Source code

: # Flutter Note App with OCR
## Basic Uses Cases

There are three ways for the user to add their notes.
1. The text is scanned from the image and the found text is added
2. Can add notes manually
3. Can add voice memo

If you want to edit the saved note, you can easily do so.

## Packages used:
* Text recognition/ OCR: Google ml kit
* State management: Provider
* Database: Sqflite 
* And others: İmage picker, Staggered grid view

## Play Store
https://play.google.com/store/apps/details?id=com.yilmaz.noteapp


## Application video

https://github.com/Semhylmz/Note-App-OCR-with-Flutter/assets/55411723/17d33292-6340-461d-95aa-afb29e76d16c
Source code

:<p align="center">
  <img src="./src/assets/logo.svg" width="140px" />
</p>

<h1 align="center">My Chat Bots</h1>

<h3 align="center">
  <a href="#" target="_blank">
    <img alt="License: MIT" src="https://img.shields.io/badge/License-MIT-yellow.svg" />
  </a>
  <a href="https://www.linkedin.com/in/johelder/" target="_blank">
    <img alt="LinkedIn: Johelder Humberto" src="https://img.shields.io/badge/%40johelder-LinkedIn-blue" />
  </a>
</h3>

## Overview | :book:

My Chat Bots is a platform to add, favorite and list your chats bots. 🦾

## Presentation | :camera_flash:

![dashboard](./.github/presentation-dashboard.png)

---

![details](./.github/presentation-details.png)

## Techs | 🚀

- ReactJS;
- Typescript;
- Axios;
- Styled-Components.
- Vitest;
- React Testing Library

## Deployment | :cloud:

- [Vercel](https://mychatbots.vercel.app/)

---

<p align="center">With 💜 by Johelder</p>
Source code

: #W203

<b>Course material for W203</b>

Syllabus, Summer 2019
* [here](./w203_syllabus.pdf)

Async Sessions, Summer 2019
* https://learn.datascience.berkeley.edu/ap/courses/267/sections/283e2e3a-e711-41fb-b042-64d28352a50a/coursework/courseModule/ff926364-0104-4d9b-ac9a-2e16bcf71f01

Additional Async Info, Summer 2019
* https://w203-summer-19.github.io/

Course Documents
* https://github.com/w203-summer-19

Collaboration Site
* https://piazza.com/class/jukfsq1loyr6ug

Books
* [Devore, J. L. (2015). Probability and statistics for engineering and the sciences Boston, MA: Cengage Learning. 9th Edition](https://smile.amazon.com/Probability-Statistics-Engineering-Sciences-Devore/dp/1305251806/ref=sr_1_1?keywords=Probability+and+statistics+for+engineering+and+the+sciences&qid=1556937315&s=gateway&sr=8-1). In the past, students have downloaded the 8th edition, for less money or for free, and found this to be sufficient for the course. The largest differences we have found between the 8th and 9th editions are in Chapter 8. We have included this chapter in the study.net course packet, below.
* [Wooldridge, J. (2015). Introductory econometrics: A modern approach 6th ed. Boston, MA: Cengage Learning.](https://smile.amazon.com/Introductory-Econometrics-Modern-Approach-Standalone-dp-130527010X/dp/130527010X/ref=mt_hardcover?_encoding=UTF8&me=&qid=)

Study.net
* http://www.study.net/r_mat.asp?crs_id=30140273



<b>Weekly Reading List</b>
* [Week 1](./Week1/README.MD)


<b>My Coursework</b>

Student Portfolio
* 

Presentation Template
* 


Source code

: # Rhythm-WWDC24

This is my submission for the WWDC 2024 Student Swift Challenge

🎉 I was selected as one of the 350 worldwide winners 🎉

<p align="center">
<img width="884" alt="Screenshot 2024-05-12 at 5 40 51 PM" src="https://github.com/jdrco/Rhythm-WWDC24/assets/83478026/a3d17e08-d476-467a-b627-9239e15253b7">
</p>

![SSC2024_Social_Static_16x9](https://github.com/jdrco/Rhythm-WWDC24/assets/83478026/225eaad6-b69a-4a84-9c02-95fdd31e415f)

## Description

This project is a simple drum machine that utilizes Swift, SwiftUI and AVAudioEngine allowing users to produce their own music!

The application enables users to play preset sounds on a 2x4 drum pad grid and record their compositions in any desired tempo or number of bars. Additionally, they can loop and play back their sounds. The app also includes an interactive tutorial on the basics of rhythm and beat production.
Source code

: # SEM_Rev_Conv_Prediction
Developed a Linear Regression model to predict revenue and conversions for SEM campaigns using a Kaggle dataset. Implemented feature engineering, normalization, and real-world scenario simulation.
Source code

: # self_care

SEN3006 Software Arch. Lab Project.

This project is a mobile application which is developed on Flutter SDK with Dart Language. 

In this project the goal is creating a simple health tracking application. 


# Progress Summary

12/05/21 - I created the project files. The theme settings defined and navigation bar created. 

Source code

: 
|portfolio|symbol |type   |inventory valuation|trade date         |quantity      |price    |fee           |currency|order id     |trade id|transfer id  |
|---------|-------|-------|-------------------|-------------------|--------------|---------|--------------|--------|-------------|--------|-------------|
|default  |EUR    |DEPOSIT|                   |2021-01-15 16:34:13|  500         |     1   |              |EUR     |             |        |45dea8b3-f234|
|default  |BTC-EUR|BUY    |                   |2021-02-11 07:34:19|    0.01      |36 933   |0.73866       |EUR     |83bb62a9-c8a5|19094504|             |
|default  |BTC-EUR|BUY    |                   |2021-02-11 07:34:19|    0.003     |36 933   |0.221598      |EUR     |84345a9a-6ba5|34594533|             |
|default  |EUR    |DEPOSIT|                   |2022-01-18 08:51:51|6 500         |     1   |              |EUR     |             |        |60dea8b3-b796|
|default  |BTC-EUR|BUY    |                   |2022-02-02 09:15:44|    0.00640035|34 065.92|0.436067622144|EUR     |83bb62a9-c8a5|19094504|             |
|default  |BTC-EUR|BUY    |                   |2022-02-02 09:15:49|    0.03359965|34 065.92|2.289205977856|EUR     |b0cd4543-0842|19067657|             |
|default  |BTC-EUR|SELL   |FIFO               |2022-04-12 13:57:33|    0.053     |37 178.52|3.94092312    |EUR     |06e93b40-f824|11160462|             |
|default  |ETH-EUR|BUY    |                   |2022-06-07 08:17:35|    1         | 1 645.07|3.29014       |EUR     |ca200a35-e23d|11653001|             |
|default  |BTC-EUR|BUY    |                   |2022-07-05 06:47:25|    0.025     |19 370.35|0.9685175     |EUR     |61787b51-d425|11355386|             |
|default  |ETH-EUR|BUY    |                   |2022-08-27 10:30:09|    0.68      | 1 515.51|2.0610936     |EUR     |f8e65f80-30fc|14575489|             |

Task instructions
All of the records above should be given again exactly as written.

Task result
Source code

: # Flutter Note App with OCR
## Basic Uses Cases

There are three ways for the user to add their notes.
1. The text is scanned from the image and the found text is added
2. Can add notes manually
3. Can add voice memo

If you want to edit the saved note, you can easily do so.

## Packages used:
* Text recognition/ OCR: Google ml kit
* State management: Provider
* Database: Sqflite 
* And others: İmage picker, Staggered grid view

## Play Store
https://play.google.com/store/apps/details?id=com.yilmaz.noteapp


## Application video

https://github.com/Semhylmz/Note-App-OCR-with-Flutter/assets/55411723/17d33292-6340-461d-95aa-afb29e76d16c
Source code

:<p align="center">
  <img src="./src/assets/logo.svg" width="140px" />
</p>

<h1 align="center">My Chat Bots</h1>

<h3 align="center">
  <a href="#" target="_blank">
    <img alt="License: MIT" src="https://img.shields.io/badge/License-MIT-yellow.svg" />
  </a>
  <a href="https://www.linkedin.com/in/johelder/" target="_blank">
    <img alt="LinkedIn: Johelder Humberto" src="https://img.shields.io/badge/%40johelder-LinkedIn-blue" />
  </a>
</h3>

## Overview | :book:

My Chat Bots is a platform to add, favorite and list your chats bots. 🦾

## Presentation | :camera_flash:

![dashboard](./.github/presentation-dashboard.png)

---

![details](./.github/presentation-details.png)

## Techs | 🚀

- ReactJS;
- Typescript;
- Axios;
- Styled-Components.
- Vitest;
- React Testing Library

## Deployment | :cloud:

- [Vercel](https://mychatbots.vercel.app/)

---

<p align="center">With 💜 by Johelder</p>
Source code

: #W203

<b>Course material for W203</b>

Syllabus, Summer 2019
* [here](./w203_syllabus.pdf)

Async Sessions, Summer 2019
* https://learn.datascience.berkeley.edu/ap/courses/267/sections/283e2e3a-e711-41fb-b042-64d28352a50a/coursework/courseModule/ff926364-0104-4d9b-ac9a-2e16bcf71f01

Additional Async Info, Summer 2019
* https://w203-summer-19.github.io/

Course Documents
* https://github.com/w203-summer-19

Collaboration Site
* https://piazza.com/class/jukfsq1loyr6ug

Books
* [Devore, J. L. (2015). Probability and statistics for engineering and the sciences Boston, MA: Cengage Learning. 9th Edition](https://smile.amazon.com/Probability-Statistics-Engineering-Sciences-Devore/dp/1305251806/ref=sr_1_1?keywords=Probability+and+statistics+for+engineering+and+the+sciences&qid=1556937315&s=gateway&sr=8-1). In the past, students have downloaded the 8th edition, for less money or for free, and found this to be sufficient for the course. The largest differences we have found between the 8th and 9th editions are in Chapter 8. We have included this chapter in the study.net course packet, below.
* [Wooldridge, J. (2015). Introductory econometrics: A modern approach 6th ed. Boston, MA: Cengage Learning.](https://smile.amazon.com/Introductory-Econometrics-Modern-Approach-Standalone-dp-130527010X/dp/130527010X/ref=mt_hardcover?_encoding=UTF8&me=&qid=)

Study.net
* http://www.study.net/r_mat.asp?crs_id=30140273



<b>Weekly Reading List</b>
* [Week 1](./Week1/README.MD)


<b>My Coursework</b>

Student Portfolio
* 

Presentation Template
* 


Source code

: # Rhythm-WWDC24

This is my submission for the WWDC 2024 Student Swift Challenge

🎉 I was selected as one of the 350 worldwide winners 🎉

<p align="center">
<img width="884" alt="Screenshot 2024-05-12 at 5 40 51 PM" src="https://github.com/jdrco/Rhythm-WWDC24/assets/83478026/a3d17e08-d476-467a-b627-9239e15253b7">
</p>

![SSC2024_Social_Static_16x9](https://github.com/jdrco/Rhythm-WWDC24/assets/83478026/225eaad6-b69a-4a84-9c02-95fdd31e415f)

## Description

This project is a simple drum machine that utilizes Swift, SwiftUI and AVAudioEngine allowing users to produce their own music!

The application enables users to play preset sounds on a 2x4 drum pad grid and record their compositions in any desired tempo or number of bars. Additionally, they can loop and play back their sounds. The app also includes an interactive tutorial on the basics of rhythm and beat production.
Source code

: # SEM_Rev_Conv_Prediction
Developed a Linear Regression model to predict revenue and conversions for SEM campaigns using a Kaggle dataset. Implemented feature engineering, normalization, and real-world scenario simulation.
Source code

: # self_care

SEN3006 Software Arch. Lab Project.

This project is a mobile application which is developed on Flutter SDK with Dart Language. 

In this project the goal is creating a simple health tracking application. 


# Progress Summary

12/05/21 - I created the project files. The theme settings defined and navigation bar created. 

Source code

: 
|portfolio|symbol |type   |inventory valuation|trade date         |quantity      |price    |fee           |currency|order id     |trade id|transfer id  |
|---------|-------|-------|-------------------|-------------------|--------------|---------|--------------|--------|-------------|--------|-------------|
|default  |EUR    |DEPOSIT|                   |2021-01-15 16:34:13|  500         |     1   |              |EUR     |             |        |45dea8b3-f234|
|default  |BTC-EUR|BUY    |                   |2021-02-11 07:34:19|    0.01      |36 933   |0.73866       |EUR     |83bb62a9-c8a5|19094504|             |
|default  |BTC-EUR|BUY    |                   |2021-02-11 07:34:19|    0.003     |36 933   |0.221598      |EUR     |84345a9a-6ba5|34594533|             |
|default  |EUR    |DEPOSIT|                   |2022-01-18 08:51:51|6 500         |     1   |              |EUR     |             |        |60dea8b3-b796|
|default  |BTC-EUR|BUY    |                   |2022-02-02 09:15:44|    0.00640035|34 065.92|0.436067622144|EUR     |83bb62a9-c8a5|19094504|             |
|default  |BTC-EUR|BUY    |                   |2022-02-02 09:15:49|    0.03359965|34 065.92|2.289205977856|EUR     |b0cd4543-0842|19067657|             |
|default  |BTC-EUR|SELL   |FIFO               |2022-04-12 13:57:33|    0.053     |37 178.52|3.94092312    |EUR     |06e93b40-f824|11160462|             |
|default  |ETH-EUR|BUY    |                   |2022-06-07 08:17:35|    1         | 1 645.07|3.29014       |EUR     |ca200a35-e23d|11653001|             |
|default  |BTC-EUR|BUY    |                   |2022-07-05 06:47:25|    0.025     |19 370.35|0.9685175     |EUR     |61787b51-d425|11355386|             |
|default  |ETH-EUR|BUY    |                   |2022-08-27 10:30:09|    0.68      | 1 515.51|2.0610936     |EUR     |f8e65f80-30fc|14575489|             |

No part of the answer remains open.